Along with the Thirteenth Amendment, which abolished slavery, and the Fourteenth Amendment, which guaranteed citizenship and equal protection under the law, the Fifteenth Amendment was a foundational step in the struggle for equal rights for all Americans.
Unfortunately, this is a struggle that never ends. Whether in Ferguson, Chicago, or even in North Carolina, African Americans still face daily discrimination, harassment, and violence. Too many African Americans, and other Americans, are stuck in a cycle of generational poverty that makes it impossible to fulfill the promise of the American dream.
Perhaps most disturbingly, a century and a half after the Fifteenth Amendment was ratified and a generation after the landmark Voting Rights Act made good on its promise, North Carolina has implemented new restrictions that will make it harder to register and vote. I strongly oppose these so-called “Voter ID” restrictions, which I believe are specifically designed to disenfranchise minority voters.

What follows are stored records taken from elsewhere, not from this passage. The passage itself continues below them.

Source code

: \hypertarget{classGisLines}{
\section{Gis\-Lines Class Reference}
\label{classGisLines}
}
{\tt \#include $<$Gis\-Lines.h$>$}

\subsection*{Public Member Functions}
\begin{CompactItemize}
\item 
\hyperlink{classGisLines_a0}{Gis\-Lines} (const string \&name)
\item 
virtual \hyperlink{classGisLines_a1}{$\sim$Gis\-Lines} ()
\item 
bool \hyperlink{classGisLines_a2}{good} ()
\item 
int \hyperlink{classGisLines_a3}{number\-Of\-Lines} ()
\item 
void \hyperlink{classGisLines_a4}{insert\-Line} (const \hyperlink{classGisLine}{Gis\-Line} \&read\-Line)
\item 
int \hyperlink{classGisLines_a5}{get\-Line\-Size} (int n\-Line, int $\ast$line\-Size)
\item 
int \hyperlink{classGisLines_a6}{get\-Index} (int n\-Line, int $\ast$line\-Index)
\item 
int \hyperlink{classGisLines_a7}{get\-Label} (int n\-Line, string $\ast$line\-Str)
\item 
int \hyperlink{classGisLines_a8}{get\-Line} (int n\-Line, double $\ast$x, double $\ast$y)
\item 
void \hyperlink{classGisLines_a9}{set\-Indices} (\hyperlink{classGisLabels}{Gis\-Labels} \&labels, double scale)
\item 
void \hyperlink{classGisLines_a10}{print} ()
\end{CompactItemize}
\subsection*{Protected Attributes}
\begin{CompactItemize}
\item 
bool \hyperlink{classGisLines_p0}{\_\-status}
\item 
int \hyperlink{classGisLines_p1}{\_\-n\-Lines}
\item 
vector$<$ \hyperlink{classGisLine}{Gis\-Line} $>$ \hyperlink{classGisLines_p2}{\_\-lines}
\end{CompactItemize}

The Voter ID law has been challenged in the courts, and I am hopeful that it will be overturned. Earlier this week, a federal judge in Winston-Salem heard closing arguments in the case, and the discriminatory provisions could be lifted before the 2016 elections.
I believe the right to vote is the very bedrock of our democracy. I have been and will remain a vocal advocate for efforts to protect the right of every eligible voter to cast his or her ballot freely and fairly, including congressional efforts to reinstate and strengthen critical protections of the Voting Rights Act.
On this important anniversary, we must not lose ground to the forces of discrimination and exclusion.